Nxai Pan bietet trotz seiner trockenen Savannenlandschaft Lebensraum für viele Tiere. Sogar Elefanten ziehen manchmal durch die weiten Ebenen, in denen Antilopen grasen. Es ist der einzige Park, in dem sowohl Springböcke als auch Impalas vorkommen. Auch die schön gezeichneten Oryx-Antilopen sind hier heimisch. Nach Einsetzen der Regenfälle (Ende November bis März) kommen Tausende von Zebras und Gnus auf ihrer Wanderung auf der Suche nach Wasser hierher. Dann ziehen auch die Elefanten vom Chobe und Okavango in die Salzpfannenlandschaften. Die vielen Weidetiere ziehen wiederum Raubtiere wie Löwen, Geparden, Wildhunde und Hyänen an.

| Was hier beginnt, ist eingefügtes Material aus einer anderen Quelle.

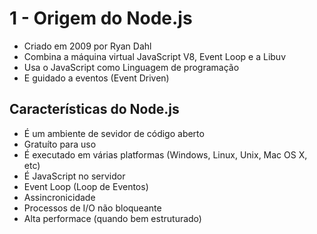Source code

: # 1 - Origem do Node.js
- Criado em 2009 por Ryan Dahl
- Combina a máquina virtual JavaScript V8, Event Loop e a Libuv
- Usa o JavaScript como Linguagem de programação
- E guidado a eventos (Event Driven)

## Características do Node.js
- É um ambiente de sevidor de código aberto
- Gratuíto para uso
- É executado em várias platformas (Windows, Linux, Unix, Mac OS X, etc)
- É JavaScript no servidor
- Event Loop (Loop de Eventos)
- Assincronicidade
- Processos de I/O não bloqueante
- Alta performace (quando bem estruturado)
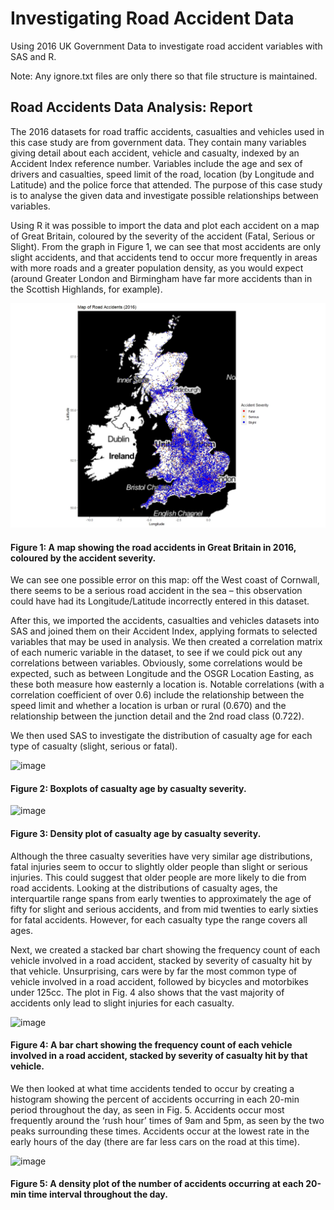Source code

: # Investigating Road Accident Data
Using 2016 UK Government Data to investigate road accident variables with SAS and R.

Note: Any ignore.txt files are only there so that file structure is maintained.

## Road Accidents Data Analysis: Report
The 2016 datasets for road traffic accidents, casualties and vehicles used in this case study are from government data. They contain many variables giving detail about each accident, vehicle and casualty, indexed by an Accident Index reference number. Variables include the age and sex of drivers and casualties, speed limit of the road, location (by Longitude and Latitude) and the police force that attended. The purpose of this case study is to analyse the given data and investigate possible relationships between variables.

Using R it was possible to import the data and plot each accident on a map of Great Britain, coloured by the severity of the accident (Fatal, Serious or Slight). From the graph in Figure 1, we can see that most accidents are only slight accidents, and that accidents tend to occur more frequently in areas with more roads and a greater population density, as you would expect (around Greater London and Birmingham have far more accidents than in the Scottish Highlands, for example).

![acc_map2](https://github.com/felix7c/Road-Accidents-Case-Study/blob/main/RoadAccidentsCaseStudyFC/R/acc_map2.jpeg)
#### Figure 1: A map showing the road accidents in Great Britain in 2016, coloured by the accident severity.


We can see one possible error on this map: off the West coast of Cornwall, there seems to be a serious road accident in the sea – this observation could have had its Longitude/Latitude incorrectly entered in this dataset.

After this, we imported the accidents, casualties and vehicles datasets into SAS and joined them on their Accident Index, applying formats to selected variables that may be used in analysis. We then created a correlation matrix of each numeric variable in the dataset, to see if we could pick out any correlations between variables. Obviously, some correlations would be expected, such as between Longitude and the OSGR Location Easting, as these both measure how easternly a location is. Notable correlations (with a correlation coefficient of over 0.6) include the relationship between the speed limit and whether a location is urban or rural (0.670) and the relationship between the junction detail and the 2nd road class (0.722).

We then used SAS to investigate the distribution of casualty age for each type of casualty (slight, serious or fatal).

![image](https://user-images.githubusercontent.com/88533856/132186170-234de3c2-1c92-4a00-8083-2f0f378baec5.png)
#### Figure 2: Boxplots of casualty age by casualty severity.

![image](https://user-images.githubusercontent.com/88533856/132186265-e7c094c9-12e8-41c0-8c5a-35ae8f9a83e2.png)
#### Figure 3: Density plot of casualty age by casualty severity.

Although the three casualty severities have very similar age distributions, fatal injuries seem to occur to slightly older people than slight or serious injuries. This could suggest that older people are more likely to die from road accidents. Looking at the distributions of casualty ages, the interquartile range spans from early twenties to approximately the age of fifty for slight and serious accidents, and from mid twenties to early sixties for fatal accidents. However, for each casualty type the range covers all ages.

Next, we created a stacked bar chart showing the frequency count of each vehicle involved in a road accident, stacked by severity of casualty hit by that vehicle. Unsurprising, cars were by far the most common type of vehicle involved in a road accident, followed by bicycles and motorbikes under 125cc.
The plot in Fig. 4 also shows that the vast majority of accidents only lead to slight injuries for each casualty.

![image](https://user-images.githubusercontent.com/88533856/132186320-806d245e-7358-4419-99d1-fdf26c23f96a.png)
#### Figure 4: A bar chart showing the frequency count of each vehicle involved in a road accident, stacked by severity of casualty hit by that vehicle.

We then looked at what time accidents tended to occur by creating a histogram showing the percent of accidents occurring in each 20-min period throughout the day, as seen in Fig. 5. Accidents occur most frequently around the ‘rush hour’ times of 9am and 5pm, as seen by the two peaks surrounding these times. Accidents occur at the lowest rate in the early hours of the day (there are far less cars on the road at this time).

![image](https://user-images.githubusercontent.com/88533856/132186409-b4ab6772-e8b0-49c7-88eb-f0a623eb6e3f.png)
#### Figure 5: A density plot of the number of accidents occurring at each 20-min time interval throughout the day.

Das erst Ende 2008 erbaute Camp liegt wunderschön am Rand einer Salzpfanne zwischen hohen Bäumen und besteht aus acht großen Safarizelten, die den Wüstenverhältnissen angepaßt sind. Zum Hauptbereich gehören der Speiseraum, ein gemütlicher Aufenthaltsraum und ein Aussichtsdeck. Es gibt auch einen Swimmingpool und eine kleine Bibliothek. Angeboten werden Pirschfahrten in offenen Allradwagen, geführte Wanderungen und Besichtigungen historischer Stätten wie Baines' Baobabs und Pandamatenga Cattle Trail.
BILDER NXAI PAN CAMP:
| CAMP-AUSSTATTUNG ALLGEMEIN | ||
| Lage: | Im Nxai Pan Nationalpark (Botswana), im Norden an die Makgadikgadi Salzpfannen angrenzend | |
| Anzahl der Zimmer: | 8 Chalets (mit Reetdächern), davon 7 Zweibett- und 1 Familen-Chalet mit 4 Betten | |
| Max. Anzahl von Gästen: | 18 | |
| Bar: | ja | |
| Swimming Pool: | ja | |
| SAT-TV: | nein | |
| Internet-Anschluß: | ja | |
| Erreichbarkeit: | Eigene Landebahn nur 5 Kilometer vom Camp entfernt, tägliche Charterflüge ab Maun (Flugzeit ca. 30-45 Minuten). Auf dem Landweg ist das Camp per Allradwagen erreichbar. | |
| Aktivitäten inklusive: |
Zwei tägliche Wildbeobachtungsfahrten in offenen Allradfahrzeugen sowie geführte Buschwanderungen und Ausflüge zu den Baines Baobabs. Nxai Pan ist ein Nationalpark. Bei Pirschfahrten dürfen die festgelegten Wege nicht verlassen werden. Nachtpirschfahrten sind nicht möglich. | |
| Wäscheservice: |
ja | |
| Kleine Gäste: | Kinder ab 6 Jahren sind willkommen. | |
Fragen zum Ablauf, Wetter-konditionen, Reisebestim-mungen oder empfohlener Ausrüstung?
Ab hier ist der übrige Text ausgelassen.